==== GIVEN RECORDS ====

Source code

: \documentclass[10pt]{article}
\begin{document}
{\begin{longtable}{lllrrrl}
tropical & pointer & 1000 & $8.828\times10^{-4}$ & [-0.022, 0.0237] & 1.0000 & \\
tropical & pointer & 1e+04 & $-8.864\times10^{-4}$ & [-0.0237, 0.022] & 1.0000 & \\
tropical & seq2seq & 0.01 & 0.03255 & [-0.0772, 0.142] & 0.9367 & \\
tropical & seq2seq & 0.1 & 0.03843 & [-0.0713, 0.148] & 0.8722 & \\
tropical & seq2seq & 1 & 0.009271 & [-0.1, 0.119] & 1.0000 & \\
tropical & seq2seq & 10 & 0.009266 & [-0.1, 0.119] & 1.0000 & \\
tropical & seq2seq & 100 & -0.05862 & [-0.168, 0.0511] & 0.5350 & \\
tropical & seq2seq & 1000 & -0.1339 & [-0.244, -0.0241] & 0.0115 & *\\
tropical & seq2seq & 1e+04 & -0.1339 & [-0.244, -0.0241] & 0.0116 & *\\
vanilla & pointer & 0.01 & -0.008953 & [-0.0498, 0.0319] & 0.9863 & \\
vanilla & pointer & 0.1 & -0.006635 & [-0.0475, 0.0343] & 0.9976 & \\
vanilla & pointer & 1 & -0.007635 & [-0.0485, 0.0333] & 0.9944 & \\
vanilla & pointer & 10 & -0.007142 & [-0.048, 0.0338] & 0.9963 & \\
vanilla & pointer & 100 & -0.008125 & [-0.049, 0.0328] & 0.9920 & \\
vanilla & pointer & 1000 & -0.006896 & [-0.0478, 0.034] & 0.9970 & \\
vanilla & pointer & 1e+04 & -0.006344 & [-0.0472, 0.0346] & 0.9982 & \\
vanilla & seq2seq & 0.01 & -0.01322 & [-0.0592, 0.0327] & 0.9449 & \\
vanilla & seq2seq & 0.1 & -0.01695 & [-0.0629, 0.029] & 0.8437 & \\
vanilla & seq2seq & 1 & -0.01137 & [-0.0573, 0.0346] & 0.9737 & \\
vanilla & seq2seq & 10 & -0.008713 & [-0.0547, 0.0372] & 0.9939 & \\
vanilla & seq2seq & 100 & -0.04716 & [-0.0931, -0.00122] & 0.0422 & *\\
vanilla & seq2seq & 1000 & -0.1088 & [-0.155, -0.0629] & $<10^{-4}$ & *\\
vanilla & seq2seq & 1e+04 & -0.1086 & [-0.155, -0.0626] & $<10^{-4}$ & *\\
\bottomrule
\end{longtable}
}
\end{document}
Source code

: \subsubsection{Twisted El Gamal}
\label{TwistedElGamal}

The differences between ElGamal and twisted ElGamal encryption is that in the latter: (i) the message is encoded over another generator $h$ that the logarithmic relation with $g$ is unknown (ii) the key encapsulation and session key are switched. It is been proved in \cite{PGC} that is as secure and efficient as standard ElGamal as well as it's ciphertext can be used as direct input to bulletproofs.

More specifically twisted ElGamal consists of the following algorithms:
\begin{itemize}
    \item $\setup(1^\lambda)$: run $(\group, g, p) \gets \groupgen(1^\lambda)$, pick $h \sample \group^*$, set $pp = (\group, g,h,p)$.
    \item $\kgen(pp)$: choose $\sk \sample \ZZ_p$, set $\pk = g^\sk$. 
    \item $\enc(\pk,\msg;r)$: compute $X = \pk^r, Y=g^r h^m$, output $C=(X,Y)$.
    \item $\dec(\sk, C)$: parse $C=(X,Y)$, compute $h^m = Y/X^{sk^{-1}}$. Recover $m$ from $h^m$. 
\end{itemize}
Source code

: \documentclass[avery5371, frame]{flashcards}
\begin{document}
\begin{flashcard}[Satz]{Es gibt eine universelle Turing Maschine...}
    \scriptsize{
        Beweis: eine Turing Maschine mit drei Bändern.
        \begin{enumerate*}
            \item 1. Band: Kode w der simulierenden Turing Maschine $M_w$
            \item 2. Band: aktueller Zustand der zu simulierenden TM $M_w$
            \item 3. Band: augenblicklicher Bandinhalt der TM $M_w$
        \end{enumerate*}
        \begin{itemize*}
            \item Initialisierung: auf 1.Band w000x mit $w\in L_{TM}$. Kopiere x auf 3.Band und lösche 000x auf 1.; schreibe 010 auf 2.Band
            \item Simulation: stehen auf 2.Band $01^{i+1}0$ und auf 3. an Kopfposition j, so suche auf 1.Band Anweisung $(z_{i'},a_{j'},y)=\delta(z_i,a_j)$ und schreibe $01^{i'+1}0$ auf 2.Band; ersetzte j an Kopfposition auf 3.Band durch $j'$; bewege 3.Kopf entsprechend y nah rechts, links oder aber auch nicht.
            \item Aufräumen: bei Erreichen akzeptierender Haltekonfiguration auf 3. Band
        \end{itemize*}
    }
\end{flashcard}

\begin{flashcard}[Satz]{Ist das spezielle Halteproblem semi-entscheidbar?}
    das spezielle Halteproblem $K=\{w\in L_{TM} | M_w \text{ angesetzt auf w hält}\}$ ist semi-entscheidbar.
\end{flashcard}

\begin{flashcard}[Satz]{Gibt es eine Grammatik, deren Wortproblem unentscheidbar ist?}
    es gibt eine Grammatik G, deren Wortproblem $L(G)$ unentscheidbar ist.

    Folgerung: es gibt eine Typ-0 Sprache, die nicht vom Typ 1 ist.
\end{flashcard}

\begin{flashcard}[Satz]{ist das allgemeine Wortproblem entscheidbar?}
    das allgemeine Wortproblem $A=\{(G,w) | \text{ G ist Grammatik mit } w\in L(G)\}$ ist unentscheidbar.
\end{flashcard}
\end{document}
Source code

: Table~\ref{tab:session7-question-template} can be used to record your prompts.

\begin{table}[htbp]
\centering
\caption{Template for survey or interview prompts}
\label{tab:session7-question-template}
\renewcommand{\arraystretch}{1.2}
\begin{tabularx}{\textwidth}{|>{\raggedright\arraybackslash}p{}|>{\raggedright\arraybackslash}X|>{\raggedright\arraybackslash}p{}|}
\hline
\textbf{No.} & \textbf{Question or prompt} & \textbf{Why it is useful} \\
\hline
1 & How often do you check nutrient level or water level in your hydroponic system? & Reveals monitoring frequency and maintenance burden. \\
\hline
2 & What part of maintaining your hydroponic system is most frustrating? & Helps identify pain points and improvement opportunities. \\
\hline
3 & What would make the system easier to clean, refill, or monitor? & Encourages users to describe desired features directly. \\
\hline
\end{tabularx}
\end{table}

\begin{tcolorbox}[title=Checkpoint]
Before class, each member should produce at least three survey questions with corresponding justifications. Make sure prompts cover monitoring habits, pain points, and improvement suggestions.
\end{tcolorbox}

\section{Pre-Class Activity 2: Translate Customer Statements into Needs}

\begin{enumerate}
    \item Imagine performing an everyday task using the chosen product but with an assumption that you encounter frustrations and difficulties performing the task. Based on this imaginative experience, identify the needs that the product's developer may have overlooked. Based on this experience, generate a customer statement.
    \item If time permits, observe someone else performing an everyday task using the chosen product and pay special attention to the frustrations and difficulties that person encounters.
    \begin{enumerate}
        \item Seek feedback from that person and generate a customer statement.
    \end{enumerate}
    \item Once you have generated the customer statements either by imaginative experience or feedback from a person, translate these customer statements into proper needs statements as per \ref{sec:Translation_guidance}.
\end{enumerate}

====

■ WHAT TO DO:
With nothing added or dropped, reproduce all the data exactly.

■ SOLUTION FOR THIS EXERCISE:
Source code

: \documentclass[10pt]{article}
\begin{document}
{\begin{longtable}{lllrrrl}
tropical & pointer & 1000 & $8.828\times10^{-4}$ & [-0.022, 0.0237] & 1.0000 & \\
tropical & pointer & 1e+04 & $-8.864\times10^{-4}$ & [-0.0237, 0.022] & 1.0000 & \\
tropical & seq2seq & 0.01 & 0.03255 & [-0.0772, 0.142] & 0.9367 & \\
tropical & seq2seq & 0.1 & 0.03843 & [-0.0713, 0.148] & 0.8722 & \\
tropical & seq2seq & 1 & 0.009271 & [-0.1, 0.119] & 1.0000 & \\
tropical & seq2seq & 10 & 0.009266 & [-0.1, 0.119] & 1.0000 & \\
tropical & seq2seq & 100 & -0.05862 & [-0.168, 0.0511] & 0.5350 & \\
tropical & seq2seq & 1000 & -0.1339 & [-0.244, -0.0241] & 0.0115 & *\\
tropical & seq2seq & 1e+04 & -0.1339 & [-0.244, -0.0241] & 0.0116 & *\\
vanilla & pointer & 0.01 & -0.008953 & [-0.0498, 0.0319] & 0.9863 & \\
vanilla & pointer & 0.1 & -0.006635 & [-0.0475, 0.0343] & 0.9976 & \\
vanilla & pointer & 1 & -0.007635 & [-0.0485, 0.0333] & 0.9944 & \\
vanilla & pointer & 10 & -0.007142 & [-0.048, 0.0338] & 0.9963 & \\
vanilla & pointer & 100 & -0.008125 & [-0.049, 0.0328] & 0.9920 & \\
vanilla & pointer & 1000 & -0.006896 & [-0.0478, 0.034] & 0.9970 & \\
vanilla & pointer & 1e+04 & -0.006344 & [-0.0472, 0.0346] & 0.9982 & \\
vanilla & seq2seq & 0.01 & -0.01322 & [-0.0592, 0.0327] & 0.9449 & \\
vanilla & seq2seq & 0.1 & -0.01695 & [-0.0629, 0.029] & 0.8437 & \\
vanilla & seq2seq & 1 & -0.01137 & [-0.0573, 0.0346] & 0.9737 & \\
vanilla & seq2seq & 10 & -0.008713 & [-0.0547, 0.0372] & 0.9939 & \\
vanilla & seq2seq & 100 & -0.04716 & [-0.0931, -0.00122] & 0.0422 & *\\
vanilla & seq2seq & 1000 & -0.1088 & [-0.155, -0.0629] & $<10^{-4}$ & *\\
vanilla & seq2seq & 1e+04 & -0.1086 & [-0.155, -0.0626] & $<10^{-4}$ & *\\
\bottomrule
\end{longtable}
}
\end{document}
Source code

: \subsubsection{Twisted El Gamal}
\label{TwistedElGamal}

The differences between ElGamal and twisted ElGamal encryption is that in the latter: (i) the message is encoded over another generator $h$ that the logarithmic relation with $g$ is unknown (ii) the key encapsulation and session key are switched. It is been proved in \cite{PGC} that is as secure and efficient as standard ElGamal as well as it's ciphertext can be used as direct input to bulletproofs.

More specifically twisted ElGamal consists of the following algorithms:
\begin{itemize}
    \item $\setup(1^\lambda)$: run $(\group, g, p) \gets \groupgen(1^\lambda)$, pick $h \sample \group^*$, set $pp = (\group, g,h,p)$.
    \item $\kgen(pp)$: choose $\sk \sample \ZZ_p$, set $\pk = g^\sk$. 
    \item $\enc(\pk,\msg;r)$: compute $X = \pk^r, Y=g^r h^m$, output $C=(X,Y)$.
    \item $\dec(\sk, C)$: parse $C=(X,Y)$, compute $h^m = Y/X^{sk^{-1}}$. Recover $m$ from $h^m$. 
\end{itemize}
Source code

: \documentclass[avery5371, frame]{flashcards}
\begin{document}
\begin{flashcard}[Satz]{Es gibt eine universelle Turing Maschine...}
    \scriptsize{
        Beweis: eine Turing Maschine mit drei Bändern.
        \begin{enumerate*}
            \item 1. Band: Kode w der simulierenden Turing Maschine $M_w$
            \item 2. Band: aktueller Zustand der zu simulierenden TM $M_w$
            \item 3. Band: augenblicklicher Bandinhalt der TM $M_w$
        \end{enumerate*}
        \begin{itemize*}
            \item Initialisierung: auf 1.Band w000x mit $w\in L_{TM}$. Kopiere x auf 3.Band und lösche 000x auf 1.; schreibe 010 auf 2.Band
            \item Simulation: stehen auf 2.Band $01^{i+1}0$ und auf 3. an Kopfposition j, so suche auf 1.Band Anweisung $(z_{i'},a_{j'},y)=\delta(z_i,a_j)$ und schreibe $01^{i'+1}0$ auf 2.Band; ersetzte j an Kopfposition auf 3.Band durch $j'$; bewege 3.Kopf entsprechend y nah rechts, links oder aber auch nicht.
            \item Aufräumen: bei Erreichen akzeptierender Haltekonfiguration auf 3. Band
        \end{itemize*}
    }
\end{flashcard}

\begin{flashcard}[Satz]{Ist das spezielle Halteproblem semi-entscheidbar?}
    das spezielle Halteproblem $K=\{w\in L_{TM} | M_w \text{ angesetzt auf w hält}\}$ ist semi-entscheidbar.
\end{flashcard}

\begin{flashcard}[Satz]{Gibt es eine Grammatik, deren Wortproblem unentscheidbar ist?}
    es gibt eine Grammatik G, deren Wortproblem $L(G)$ unentscheidbar ist.

    Folgerung: es gibt eine Typ-0 Sprache, die nicht vom Typ 1 ist.
\end{flashcard}

\begin{flashcard}[Satz]{ist das allgemeine Wortproblem entscheidbar?}
    das allgemeine Wortproblem $A=\{(G,w) | \text{ G ist Grammatik mit } w\in L(G)\}$ ist unentscheidbar.
\end{flashcard}
\end{document}
Source code

: Table~\ref{tab:session7-question-template} can be used to record your prompts.

\begin{table}[htbp]
\centering
\caption{Template for survey or interview prompts}
\label{tab:session7-question-template}
\renewcommand{\arraystretch}{1.2}
\begin{tabularx}{\textwidth}{|>{\raggedright\arraybackslash}p{}|>{\raggedright\arraybackslash}X|>{\raggedright\arraybackslash}p{}|}
\hline
\textbf{No.} & \textbf{Question or prompt} & \textbf{Why it is useful} \\
\hline
1 & How often do you check nutrient level or water level in your hydroponic system? & Reveals monitoring frequency and maintenance burden. \\
\hline
2 & What part of maintaining your hydroponic system is most frustrating? & Helps identify pain points and improvement opportunities. \\
\hline
3 & What would make the system easier to clean, refill, or monitor? & Encourages users to describe desired features directly. \\
\hline
\end{tabularx}
\end{table}

\begin{tcolorbox}[title=Checkpoint]
Before class, each member should produce at least three survey questions with corresponding justifications. Make sure prompts cover monitoring habits, pain points, and improvement suggestions.
\end{tcolorbox}

\section{Pre-Class Activity 2: Translate Customer Statements into Needs}

\begin{enumerate}
    \item Imagine performing an everyday task using the chosen product but with an assumption that you encounter frustrations and difficulties performing the task. Based on this imaginative experience, identify the needs that the product's developer may have overlooked. Based on this experience, generate a customer statement.
    \item If time permits, observe someone else performing an everyday task using the chosen product and pay special attention to the frustrations and difficulties that person encounters.
    \begin{enumerate}
        \item Seek feedback from that person and generate a customer statement.
    \end{enumerate}
    \item Once you have generated the customer statements either by imaginative experience or feedback from a person, translate these customer statements into proper needs statements as per \ref{sec:Translation_guidance}.
\end{enumerate}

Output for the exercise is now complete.